Blood glucose was measured in whole blood by a blood gas analyzer (ABL700, Radiometer Medical, Copenhagen, Denmark). The concentration of 3HB was quantified with a laboratory assay based upon the oxidation of 3HB to acetoacetate by the enzyme 3HB dehydrogenase and the concomitant reduction of NAD⁺ to NADH, as previously described for plasma samples [9, 19]. Samples with undetectable 3HB concentrations were assigned the detection limit (0.04 mmol/L). In the pediatric cohort, 3HB was determined in plasma samples. As plasma was not available for the adult surgical ICU study, we first evaluated the validity of serum as a replacement for plasma by performing 3HB measurements in paired samples of adult patients included in the medical ICU study (40 patients with 4 paired samples, leading to 160 paired measurements). The mean difference of these paired measurements was 0.015 mmol/L (95% confidence interval ranging from -0.117 to 0.133 mmol/L). Since this confirmed validity of serum as replacement for plasma, 3HB was subsequently quantified in all serum samples of the adult cohort.
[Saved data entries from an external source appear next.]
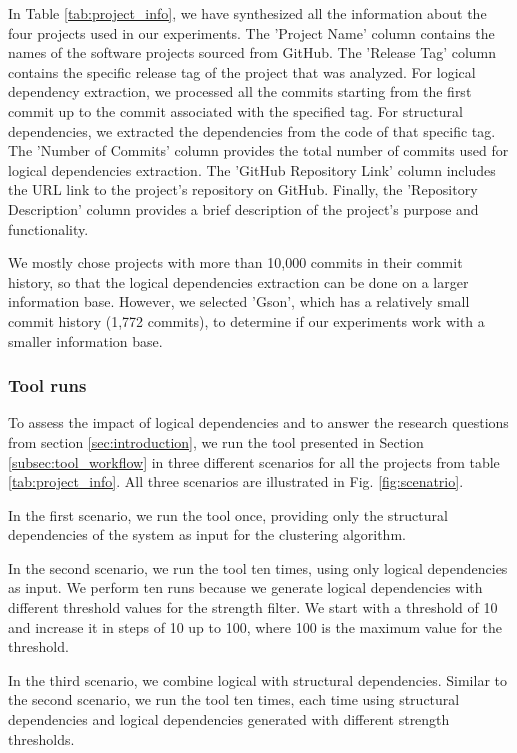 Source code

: \documentclass{ieeeaccess}
\begin{document}
In Table \ref{tab:project_info}, we have synthesized all the information about the four projects used in our experiments. The 'Project Name' column contains the names of the software projects sourced from GitHub. The 'Release Tag' column contains the specific release tag of the project that was analyzed. For logical dependency extraction, we processed all the commits starting from the first commit up to the commit associated with the specified tag. For structural dependencies, we extracted the dependencies from the code of that specific tag. The 'Number of Commits' column provides the total number of commits used for logical dependencies extraction. The 'GitHub Repository Link' column includes the URL link to the project's repository on GitHub. Finally, the 'Repository Description' column provides a brief description of the project's purpose and functionality.

We mostly chose projects with more than 10,000 commits in their commit history, so that the logical dependencies extraction can be done on a larger information base. However, we selected 'Gson', which has a relatively small commit history (1,772 commits), to determine if our experiments work with a smaller information base.

\subsubsection{Tool runs}

To assess the impact of logical dependencies and to answer the research questions from section \ref{sec:introduction}, we run the tool presented in Section \ref{subsec:tool_workflow} in three different scenarios for all the projects from table \ref{tab:project_info}. All three scenarios are illustrated in Fig. \ref{fig:scenatrio}.

In the first scenario, we run the tool once, providing only the structural dependencies of the system as input for the clustering algorithm.

In the second scenario, we run the tool ten times, using only logical dependencies as input. We perform ten runs because we generate logical dependencies with different threshold values for the strength filter. We start with a threshold of 10 and increase it in steps of 10 up to 100, where 100 is the maximum value for the threshold.

In the third scenario, we combine logical with structural dependencies. Similar to the second scenario, we run the tool ten times, each time using structural dependencies and logical dependencies generated with different strength thresholds.
\end{document}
The matched cohort of critically ill children consisted of 50 patients randomized to tight glucose control and 50 patients randomized to liberal glucose control (Fig. 1). Baseline characteristics were similar between both groups (Table 1). Upon admission, blood glucose was comparable between both groups (P = 0.08), after which morning blood glucose was significantly lower in tight glucose control patients on all study days (all P < 0.0001) (Fig. 2a), in the presence of higher insulin doses (all P < 0.0001) (Fig. 2b) and similar intake through enteral and parenteral nutrition (Fig. 2c). From admission onward, plasma 3HB concentrations were similarly low in both randomization groups (Fig. 2d), with a significant decrease in concentrations between ICU admission and day 1 (P < 0.0001). Of all 400 3HB determinations, concomitant hypoglycemia (≤ 40 mg/dL [≤ 2.2 mmol/L]) on the corresponding blood glucose measurement was present at 5 occasions (1 blood glucose measurement upon randomization in each randomization group, thereafter 1 measurement at each time point in the tight glucose control group).
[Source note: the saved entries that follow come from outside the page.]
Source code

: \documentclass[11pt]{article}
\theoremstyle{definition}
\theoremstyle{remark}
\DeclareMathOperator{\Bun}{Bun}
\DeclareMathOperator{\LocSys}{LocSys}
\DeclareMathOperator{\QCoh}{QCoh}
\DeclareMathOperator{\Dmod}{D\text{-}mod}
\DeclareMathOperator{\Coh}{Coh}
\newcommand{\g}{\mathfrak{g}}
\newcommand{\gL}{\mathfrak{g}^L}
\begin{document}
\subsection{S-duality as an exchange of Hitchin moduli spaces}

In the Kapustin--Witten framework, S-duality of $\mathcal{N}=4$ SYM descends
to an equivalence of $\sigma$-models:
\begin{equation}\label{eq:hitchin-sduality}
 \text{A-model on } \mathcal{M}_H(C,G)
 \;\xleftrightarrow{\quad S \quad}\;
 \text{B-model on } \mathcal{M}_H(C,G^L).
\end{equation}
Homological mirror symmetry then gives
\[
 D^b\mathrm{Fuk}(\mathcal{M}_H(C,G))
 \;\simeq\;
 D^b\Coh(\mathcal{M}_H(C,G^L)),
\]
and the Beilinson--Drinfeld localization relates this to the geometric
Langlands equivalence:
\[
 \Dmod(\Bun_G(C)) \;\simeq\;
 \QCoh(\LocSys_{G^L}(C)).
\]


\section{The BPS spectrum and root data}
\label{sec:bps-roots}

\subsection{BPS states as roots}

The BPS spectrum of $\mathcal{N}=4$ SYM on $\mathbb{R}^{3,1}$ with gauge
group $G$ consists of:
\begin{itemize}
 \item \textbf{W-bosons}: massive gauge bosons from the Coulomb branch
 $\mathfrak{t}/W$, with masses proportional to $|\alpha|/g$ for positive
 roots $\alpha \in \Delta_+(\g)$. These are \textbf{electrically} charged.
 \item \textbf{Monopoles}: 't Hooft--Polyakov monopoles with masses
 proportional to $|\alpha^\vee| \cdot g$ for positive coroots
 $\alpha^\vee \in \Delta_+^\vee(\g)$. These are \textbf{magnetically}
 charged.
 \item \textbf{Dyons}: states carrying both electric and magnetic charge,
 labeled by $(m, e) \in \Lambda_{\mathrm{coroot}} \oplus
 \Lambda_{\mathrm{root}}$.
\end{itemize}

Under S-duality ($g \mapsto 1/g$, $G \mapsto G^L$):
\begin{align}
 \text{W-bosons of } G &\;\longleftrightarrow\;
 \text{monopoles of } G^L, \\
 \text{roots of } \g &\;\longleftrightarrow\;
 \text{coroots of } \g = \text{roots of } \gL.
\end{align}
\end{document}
The matched cohort of critically ill adults consisted of 100 patients–50 patients per randomization group–of whom 60 were admitted to the surgical ICU and 40 to the medical ICU (Fig. 1). Baseline characteristics were similar (Table 2, Additional file 1: Table S1). As was the case in the total adult study population [20], ICU mortality was significantly lower in tight glucose control patients (P = 0.01). Blood glucose concentrations were not different upon ICU admission (P = 0.6) and were significantly lower in tight glucose control patients throughout the first 3 days in ICU (all P < 0.0001) (Fig. 3a), through infusion of higher insulin doses (all P < 0.0001) (Fig. 3b) and in the presence of similar caloric intake (Fig. 3c). In both study groups, serum 3HB was similarly suppressed from days 1 to 3 (Fig. 3d), with a significant decrease from ICU admission to day 1 (P < 0.0001). Of all 400 3HB determinations, concomitant hypoglycemia was present on one corresponding blood glucose measurement at day 1 in a patient receiving liberal glucose control.